Brown, who became a political sensation when he captured the late Ted Kennedy's Senate seat in January, also said the incoming class of senators elected last week should become "an independent breed."
Speaking at the University of Louisville, Brown said the Republican resurgence will give newly emboldened GOP lawmakers "the ability to force a different type of approach to solving our very real problems."
"I'm hopeful that the majority party and the president got the message that Washington has to start listening to the people throughout this country," Brown said. "It's no more 'my way or the highway.'"
Brown's upset in Democratic-dominated Massachusetts foreshadowed the Republican midterm comeback, when the GOP gained at least 60 House seats, enough to win a majority, and significantly narrowed the Democrats' advantage in the Senate.
Brown said Obama should follow the example set by then-President Bill Clinton after Republicans took over the House of Representatives following the 1994 midterm elections.
"My hope is that the president comes more to the center, and starts to govern and lead like President Clinton did to try to tackle the very real issues," Brown said. Although Clinton and congressional Republicans found common ground on measures such as welfare reform, the GOP-controlled Congress later impeached him as a result of the Monica Lewinsky scandal.
Later, Scott said of the Obama administration: "With all due respect to the president and to the leaders there, we're not on the right path."
"We're kind of just hanging on for dear life," he added. "People are still hurting, they're still uncertain."

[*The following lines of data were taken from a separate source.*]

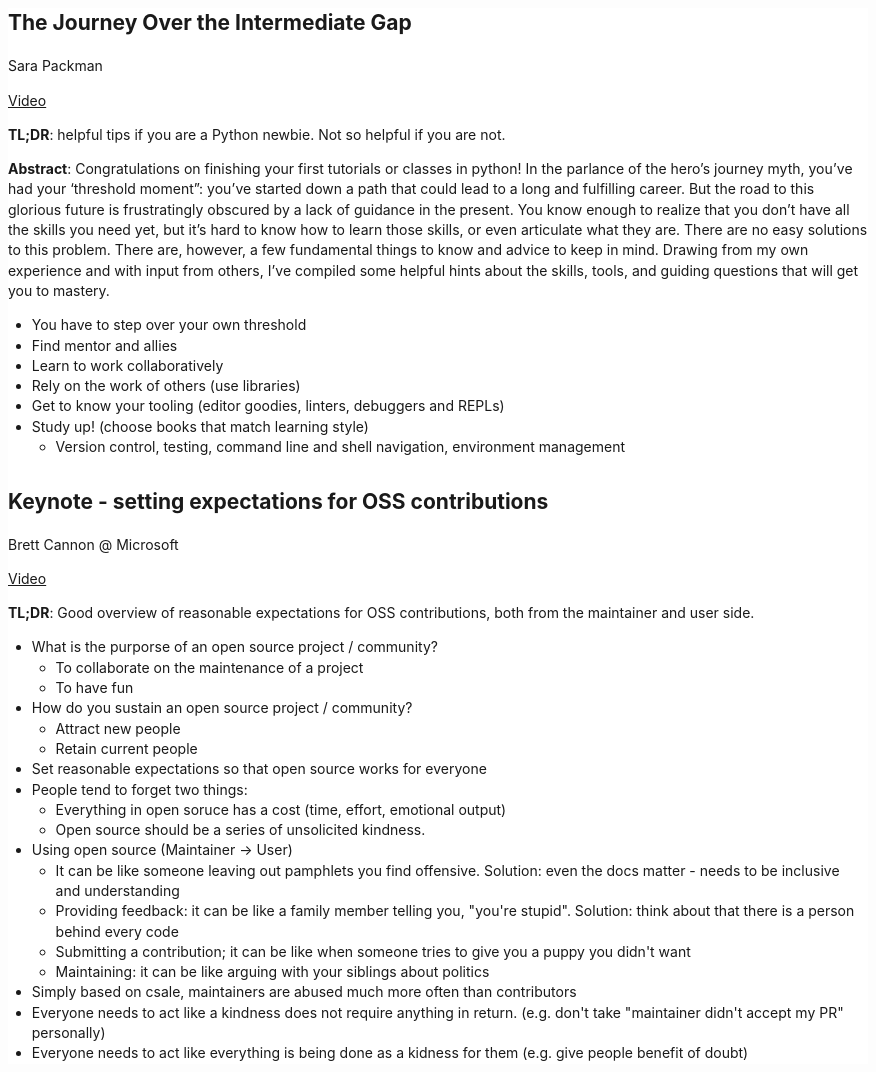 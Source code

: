 
## The Journey Over the Intermediate Gap

Sara Packman

[Video](https://www.youtube.com/watch?v=49CIIu1XkIE)

**TL;DR**: helpful tips if you are a Python newbie. Not so helpful if you are not.

**Abstract**: Congratulations on finishing your first tutorials or classes in python! In the parlance of the hero’s journey myth, you’ve had your ‘threshold moment”: you’ve started down a path that could lead to a long and fulfilling career. But the road to this glorious future is frustratingly obscured by a lack of guidance in the present. You know enough to realize that you don’t have all the skills you need yet, but it’s hard to know how to learn those skills, or even articulate what they are. There are no easy solutions to this problem. There are, however, a few fundamental things to know and advice to keep in mind. Drawing from my own experience and with input from others, I’ve compiled some helpful hints about the skills, tools, and guiding questions that will get you to mastery.

* You have to step over your own threshold
* Find mentor and allies
* Learn to work collaboratively
* Rely on the work of others (use libraries)
* Get to know your tooling (editor goodies, linters, debuggers and REPLs)
* Study up! (choose books that match learning style)
  * Version control, testing, command line and shell navigation, environment management


## Keynote - setting expectations for OSS contributions

Brett Cannon @ Microsoft

[Video](https://www.youtube.com/watch?v=Qzl8A6x7XZE)

**TL;DR**: Good overview of reasonable expectations for OSS contributions, both from the maintainer and user side.

* What is the purporse of an open source project / community?
  * To collaborate on the maintenance of a project
  * To have fun
* How do you sustain an open source project / community?
  * Attract new people
  * Retain current people
* Set reasonable expectations so that open source works for everyone
* People tend to forget two things:
  * Everything in open soruce has a cost (time, effort, emotional output)
  * Open source should be a series of unsolicited kindness.
* Using open source (Maintainer -> User)
  * It can be like someone leaving out pamphlets you find offensive. Solution: even the docs matter - needs to be inclusive and understanding
  * Providing feedback: it can be like a family member telling you, "you're stupid". Solution: think about that there is a person behind every code
  * Submitting a contribution; it can be like when someone tries to give you a puppy you didn't want
  * Maintaining: it can be like arguing with your siblings about politics
* Simply based on csale, maintainers are abused much more often than contributors
* Everyone needs to act like a kindness does not require anything in return. (e.g. don't take "maintainer didn't accept my PR" personally)
* Everyone needs to act like everything is being done as a kidness for them (e.g. give people benefit of doubt)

Brown capitalized on tea party support to pull off his improbable win. He sounded tea party themes in his speech, saying the federal government spends and taxes too much and has grown out of touch with people.
"They're tired, they're angry," Brown said of voters. "They're tired of business as usual, they're tired of political rhetoric, and they've had enough."
Brown said the tea party movement has "gotten people off their couches and gotten them involved."
Last week, Republican Rand Paul, a tea party favorite, was elected to the Senate from Kentucky.
Since his election, Brown has shown a moderate streak, having sided with Senate Democrats on key votes on a major jobs bill and sweeping financial reform.
Brown shared the stage Monday with Senate Republican leader Mitch McConnell, a UofL graduate. He called the Kentuckian a mentor. But Brown also professed his independence, stating: "There shouldn't be a little letter at the end of my name dictating who I am and what I stand for."
"I made it very clear to the leader that I wouldn't be a rubber stamp for anyone," he said. "I'm hopeful that the new breed of senators coming in will also be an independent breed, looking to find ways to get our country moving again."
Brown said that in his travels to meet foreign dignitaries since his election, the dominant topic has been job creation. But he said the issue seems to barely come up in the Senate.
"The one thing that can get us back on track is getting our economy fixed, period," he said. "It's about jobs, it's about hiring people, it's about getting certainty in an uncertain business climate."
Brown's speech was part of the McConnell Center's lecture series at UofL. He spoke to a crowd that included university faculty, staff and students as well as members of the general public.